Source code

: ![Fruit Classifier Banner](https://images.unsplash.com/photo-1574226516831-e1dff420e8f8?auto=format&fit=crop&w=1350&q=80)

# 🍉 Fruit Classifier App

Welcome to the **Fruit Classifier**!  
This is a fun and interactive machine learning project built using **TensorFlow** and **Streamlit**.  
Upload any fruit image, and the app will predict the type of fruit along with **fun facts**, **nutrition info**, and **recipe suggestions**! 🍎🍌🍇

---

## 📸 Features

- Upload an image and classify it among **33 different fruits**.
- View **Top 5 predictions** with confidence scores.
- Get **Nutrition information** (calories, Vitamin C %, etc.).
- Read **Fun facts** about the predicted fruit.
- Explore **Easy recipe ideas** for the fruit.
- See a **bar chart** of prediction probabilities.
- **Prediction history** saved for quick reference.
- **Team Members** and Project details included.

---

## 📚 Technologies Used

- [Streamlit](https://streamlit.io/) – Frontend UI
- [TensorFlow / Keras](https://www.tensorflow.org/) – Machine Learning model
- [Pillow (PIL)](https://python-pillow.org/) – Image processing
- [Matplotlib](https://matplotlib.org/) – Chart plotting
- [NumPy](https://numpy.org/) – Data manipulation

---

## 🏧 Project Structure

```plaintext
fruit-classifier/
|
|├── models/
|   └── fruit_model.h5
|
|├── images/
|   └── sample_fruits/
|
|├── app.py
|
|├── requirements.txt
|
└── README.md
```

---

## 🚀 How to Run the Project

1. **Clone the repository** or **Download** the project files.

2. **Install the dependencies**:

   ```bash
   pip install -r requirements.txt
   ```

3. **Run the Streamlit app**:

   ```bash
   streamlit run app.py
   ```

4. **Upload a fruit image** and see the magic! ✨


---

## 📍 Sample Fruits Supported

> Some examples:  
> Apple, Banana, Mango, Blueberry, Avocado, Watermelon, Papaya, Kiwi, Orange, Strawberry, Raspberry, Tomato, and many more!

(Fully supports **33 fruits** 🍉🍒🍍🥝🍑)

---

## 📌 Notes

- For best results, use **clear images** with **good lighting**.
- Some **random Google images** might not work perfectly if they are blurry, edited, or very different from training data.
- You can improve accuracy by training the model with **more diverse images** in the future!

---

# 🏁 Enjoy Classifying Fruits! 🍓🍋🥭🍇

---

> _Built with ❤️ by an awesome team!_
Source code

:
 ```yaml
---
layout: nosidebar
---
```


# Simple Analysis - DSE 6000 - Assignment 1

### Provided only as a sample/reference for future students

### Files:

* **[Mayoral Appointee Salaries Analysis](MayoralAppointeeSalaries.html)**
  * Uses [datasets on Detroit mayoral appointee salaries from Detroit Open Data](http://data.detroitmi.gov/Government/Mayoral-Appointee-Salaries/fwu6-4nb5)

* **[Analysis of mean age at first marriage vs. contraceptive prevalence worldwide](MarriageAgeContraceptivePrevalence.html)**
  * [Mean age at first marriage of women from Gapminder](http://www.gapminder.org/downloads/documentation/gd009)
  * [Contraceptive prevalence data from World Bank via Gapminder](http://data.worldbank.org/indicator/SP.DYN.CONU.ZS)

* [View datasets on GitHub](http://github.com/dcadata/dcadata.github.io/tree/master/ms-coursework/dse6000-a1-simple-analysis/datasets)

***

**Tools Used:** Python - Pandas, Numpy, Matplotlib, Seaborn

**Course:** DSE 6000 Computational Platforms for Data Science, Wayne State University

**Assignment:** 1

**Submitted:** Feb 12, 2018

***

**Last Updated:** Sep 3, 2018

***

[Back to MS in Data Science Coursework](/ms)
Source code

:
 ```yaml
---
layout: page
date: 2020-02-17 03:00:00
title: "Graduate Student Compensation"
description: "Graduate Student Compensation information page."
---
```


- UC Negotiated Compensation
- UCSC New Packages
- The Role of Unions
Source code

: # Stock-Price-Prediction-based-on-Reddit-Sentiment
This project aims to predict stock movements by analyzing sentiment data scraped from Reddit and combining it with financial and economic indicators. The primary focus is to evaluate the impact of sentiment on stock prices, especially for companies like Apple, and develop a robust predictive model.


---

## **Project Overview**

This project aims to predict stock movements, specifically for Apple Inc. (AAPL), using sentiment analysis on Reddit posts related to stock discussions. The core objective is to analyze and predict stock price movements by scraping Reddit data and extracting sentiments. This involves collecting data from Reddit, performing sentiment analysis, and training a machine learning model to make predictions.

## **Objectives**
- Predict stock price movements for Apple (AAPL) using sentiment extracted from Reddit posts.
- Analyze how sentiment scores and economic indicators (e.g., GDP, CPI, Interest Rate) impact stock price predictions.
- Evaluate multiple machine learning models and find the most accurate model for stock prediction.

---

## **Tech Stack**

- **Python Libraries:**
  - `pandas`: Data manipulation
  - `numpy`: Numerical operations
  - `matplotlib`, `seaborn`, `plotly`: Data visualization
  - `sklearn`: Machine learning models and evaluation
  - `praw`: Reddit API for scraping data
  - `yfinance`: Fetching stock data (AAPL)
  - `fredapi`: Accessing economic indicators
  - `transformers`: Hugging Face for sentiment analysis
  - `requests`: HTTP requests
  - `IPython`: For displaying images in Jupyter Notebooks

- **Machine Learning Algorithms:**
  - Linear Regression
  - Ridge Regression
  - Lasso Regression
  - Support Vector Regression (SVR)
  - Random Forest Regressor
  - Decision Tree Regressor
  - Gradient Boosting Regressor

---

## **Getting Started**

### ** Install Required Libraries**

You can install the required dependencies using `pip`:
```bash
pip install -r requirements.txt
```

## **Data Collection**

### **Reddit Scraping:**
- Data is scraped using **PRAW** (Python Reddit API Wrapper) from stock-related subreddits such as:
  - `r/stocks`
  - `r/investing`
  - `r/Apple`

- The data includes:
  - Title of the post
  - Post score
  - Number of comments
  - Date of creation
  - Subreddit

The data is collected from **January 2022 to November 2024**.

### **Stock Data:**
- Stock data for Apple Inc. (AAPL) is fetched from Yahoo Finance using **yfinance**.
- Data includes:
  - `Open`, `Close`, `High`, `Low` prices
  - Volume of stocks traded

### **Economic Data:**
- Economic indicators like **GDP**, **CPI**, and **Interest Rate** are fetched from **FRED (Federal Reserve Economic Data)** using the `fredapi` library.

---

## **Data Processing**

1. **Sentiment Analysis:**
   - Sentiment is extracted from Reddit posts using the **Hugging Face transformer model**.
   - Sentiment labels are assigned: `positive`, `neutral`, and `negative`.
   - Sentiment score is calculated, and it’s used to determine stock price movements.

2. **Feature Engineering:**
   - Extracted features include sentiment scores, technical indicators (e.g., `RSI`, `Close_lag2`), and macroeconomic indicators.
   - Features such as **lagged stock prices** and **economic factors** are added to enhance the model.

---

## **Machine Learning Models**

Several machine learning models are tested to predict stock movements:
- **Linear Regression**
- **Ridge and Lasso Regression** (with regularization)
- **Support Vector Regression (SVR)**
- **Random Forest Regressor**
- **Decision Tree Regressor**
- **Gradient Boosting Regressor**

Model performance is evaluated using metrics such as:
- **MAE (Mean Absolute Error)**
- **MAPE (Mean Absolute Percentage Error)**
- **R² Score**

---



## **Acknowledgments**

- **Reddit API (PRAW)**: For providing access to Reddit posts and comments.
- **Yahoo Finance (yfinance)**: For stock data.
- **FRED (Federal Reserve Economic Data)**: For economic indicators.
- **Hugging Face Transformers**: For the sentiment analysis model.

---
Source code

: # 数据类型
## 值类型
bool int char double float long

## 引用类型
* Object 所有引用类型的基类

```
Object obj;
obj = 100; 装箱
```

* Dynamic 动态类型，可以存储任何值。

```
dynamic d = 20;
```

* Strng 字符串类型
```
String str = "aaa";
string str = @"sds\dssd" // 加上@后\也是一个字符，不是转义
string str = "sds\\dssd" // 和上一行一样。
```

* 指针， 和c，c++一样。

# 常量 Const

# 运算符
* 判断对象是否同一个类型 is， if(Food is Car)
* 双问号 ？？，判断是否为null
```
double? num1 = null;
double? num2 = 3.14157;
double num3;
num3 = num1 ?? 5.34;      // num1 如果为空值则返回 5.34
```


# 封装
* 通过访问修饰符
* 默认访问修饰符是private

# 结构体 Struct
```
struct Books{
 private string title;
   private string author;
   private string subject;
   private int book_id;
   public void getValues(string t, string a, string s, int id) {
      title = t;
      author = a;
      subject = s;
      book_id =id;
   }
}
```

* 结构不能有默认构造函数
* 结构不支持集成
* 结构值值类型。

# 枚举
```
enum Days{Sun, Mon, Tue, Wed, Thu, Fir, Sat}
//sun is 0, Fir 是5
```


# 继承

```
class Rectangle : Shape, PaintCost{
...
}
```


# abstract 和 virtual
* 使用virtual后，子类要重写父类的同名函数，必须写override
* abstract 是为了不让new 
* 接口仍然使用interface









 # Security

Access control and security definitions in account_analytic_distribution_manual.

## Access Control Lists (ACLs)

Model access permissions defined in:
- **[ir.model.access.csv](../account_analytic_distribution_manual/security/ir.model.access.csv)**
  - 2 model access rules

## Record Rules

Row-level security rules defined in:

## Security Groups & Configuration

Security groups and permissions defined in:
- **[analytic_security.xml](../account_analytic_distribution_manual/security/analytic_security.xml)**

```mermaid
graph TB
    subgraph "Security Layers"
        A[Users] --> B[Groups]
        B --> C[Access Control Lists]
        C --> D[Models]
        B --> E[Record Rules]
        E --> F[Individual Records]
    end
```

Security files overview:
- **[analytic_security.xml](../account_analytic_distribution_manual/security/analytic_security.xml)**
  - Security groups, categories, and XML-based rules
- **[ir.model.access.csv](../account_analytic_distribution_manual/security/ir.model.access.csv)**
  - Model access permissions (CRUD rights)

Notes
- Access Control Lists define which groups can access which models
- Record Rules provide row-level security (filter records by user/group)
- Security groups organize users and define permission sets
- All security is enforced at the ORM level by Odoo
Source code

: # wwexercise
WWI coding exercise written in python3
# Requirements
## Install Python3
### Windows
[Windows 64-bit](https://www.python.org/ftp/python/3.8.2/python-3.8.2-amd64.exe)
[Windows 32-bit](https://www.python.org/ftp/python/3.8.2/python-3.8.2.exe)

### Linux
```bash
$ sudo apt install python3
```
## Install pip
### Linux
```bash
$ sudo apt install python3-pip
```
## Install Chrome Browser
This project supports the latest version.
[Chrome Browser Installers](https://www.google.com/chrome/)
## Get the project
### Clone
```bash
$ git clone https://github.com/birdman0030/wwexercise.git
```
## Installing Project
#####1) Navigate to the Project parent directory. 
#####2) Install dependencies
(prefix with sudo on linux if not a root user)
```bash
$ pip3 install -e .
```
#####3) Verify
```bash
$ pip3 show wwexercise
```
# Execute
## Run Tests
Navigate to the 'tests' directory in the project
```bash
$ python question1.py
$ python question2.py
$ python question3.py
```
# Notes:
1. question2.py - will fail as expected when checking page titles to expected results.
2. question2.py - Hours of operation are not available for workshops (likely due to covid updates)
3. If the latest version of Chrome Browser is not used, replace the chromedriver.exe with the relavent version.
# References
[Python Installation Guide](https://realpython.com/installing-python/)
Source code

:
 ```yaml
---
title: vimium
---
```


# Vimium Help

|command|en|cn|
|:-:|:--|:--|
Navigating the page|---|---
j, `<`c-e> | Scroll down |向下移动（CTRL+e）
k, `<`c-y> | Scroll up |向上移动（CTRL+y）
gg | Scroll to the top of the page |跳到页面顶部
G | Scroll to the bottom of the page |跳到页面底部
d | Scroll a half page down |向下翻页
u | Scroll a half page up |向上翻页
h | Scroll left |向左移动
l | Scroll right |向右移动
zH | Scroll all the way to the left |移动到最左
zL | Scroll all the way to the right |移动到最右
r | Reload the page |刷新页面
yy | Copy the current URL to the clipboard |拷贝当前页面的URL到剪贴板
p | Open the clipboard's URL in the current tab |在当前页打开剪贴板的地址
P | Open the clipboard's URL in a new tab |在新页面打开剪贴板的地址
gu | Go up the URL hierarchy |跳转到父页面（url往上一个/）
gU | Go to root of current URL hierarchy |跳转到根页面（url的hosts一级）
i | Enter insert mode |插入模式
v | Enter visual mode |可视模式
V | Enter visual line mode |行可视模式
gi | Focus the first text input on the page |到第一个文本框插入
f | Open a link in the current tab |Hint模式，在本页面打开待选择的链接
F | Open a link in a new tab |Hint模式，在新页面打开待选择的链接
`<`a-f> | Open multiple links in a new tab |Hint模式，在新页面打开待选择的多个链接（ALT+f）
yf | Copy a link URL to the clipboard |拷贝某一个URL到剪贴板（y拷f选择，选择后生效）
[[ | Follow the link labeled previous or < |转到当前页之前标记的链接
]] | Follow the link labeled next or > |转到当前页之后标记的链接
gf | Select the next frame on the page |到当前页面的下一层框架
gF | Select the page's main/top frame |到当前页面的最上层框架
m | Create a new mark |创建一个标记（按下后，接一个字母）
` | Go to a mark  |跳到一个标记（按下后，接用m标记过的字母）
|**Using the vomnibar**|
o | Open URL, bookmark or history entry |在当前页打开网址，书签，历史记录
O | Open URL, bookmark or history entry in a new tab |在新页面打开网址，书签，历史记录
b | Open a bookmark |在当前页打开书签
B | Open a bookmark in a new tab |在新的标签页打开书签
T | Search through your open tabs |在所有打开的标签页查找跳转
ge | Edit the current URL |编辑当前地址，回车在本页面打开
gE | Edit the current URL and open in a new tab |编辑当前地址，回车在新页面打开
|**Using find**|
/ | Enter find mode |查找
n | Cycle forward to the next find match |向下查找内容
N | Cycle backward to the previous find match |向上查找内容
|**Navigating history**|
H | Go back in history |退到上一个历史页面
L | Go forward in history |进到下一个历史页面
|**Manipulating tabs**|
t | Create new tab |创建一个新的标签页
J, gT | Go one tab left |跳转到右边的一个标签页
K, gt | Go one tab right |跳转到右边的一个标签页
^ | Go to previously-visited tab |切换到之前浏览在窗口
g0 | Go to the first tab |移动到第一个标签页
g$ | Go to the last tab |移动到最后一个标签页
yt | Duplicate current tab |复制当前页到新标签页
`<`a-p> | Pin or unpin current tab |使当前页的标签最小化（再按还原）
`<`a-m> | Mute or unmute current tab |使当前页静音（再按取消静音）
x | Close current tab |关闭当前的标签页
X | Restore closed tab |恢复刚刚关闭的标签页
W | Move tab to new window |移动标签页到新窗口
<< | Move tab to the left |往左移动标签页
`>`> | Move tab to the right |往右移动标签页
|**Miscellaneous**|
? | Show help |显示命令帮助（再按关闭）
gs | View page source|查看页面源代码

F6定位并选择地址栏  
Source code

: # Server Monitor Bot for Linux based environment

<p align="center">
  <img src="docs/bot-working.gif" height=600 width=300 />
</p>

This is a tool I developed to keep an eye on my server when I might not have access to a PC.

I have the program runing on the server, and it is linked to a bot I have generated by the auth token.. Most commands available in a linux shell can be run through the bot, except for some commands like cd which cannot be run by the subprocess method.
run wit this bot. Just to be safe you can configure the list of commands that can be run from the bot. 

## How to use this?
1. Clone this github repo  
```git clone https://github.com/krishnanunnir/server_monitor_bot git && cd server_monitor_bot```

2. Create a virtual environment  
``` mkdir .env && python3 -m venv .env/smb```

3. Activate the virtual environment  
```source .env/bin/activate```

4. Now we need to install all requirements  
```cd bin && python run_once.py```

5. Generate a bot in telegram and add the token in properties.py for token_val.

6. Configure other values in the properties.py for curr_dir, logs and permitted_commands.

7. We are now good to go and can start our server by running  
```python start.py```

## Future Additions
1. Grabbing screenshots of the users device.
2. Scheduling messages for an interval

» **WHAT TO DO**
Find the string "tabs" in the listing and return every line that holds it.

» **EXERCISE ANSWER**
T | Search through your open tabs |在所有打开的标签页查找跳转
|**Manipulating tabs**|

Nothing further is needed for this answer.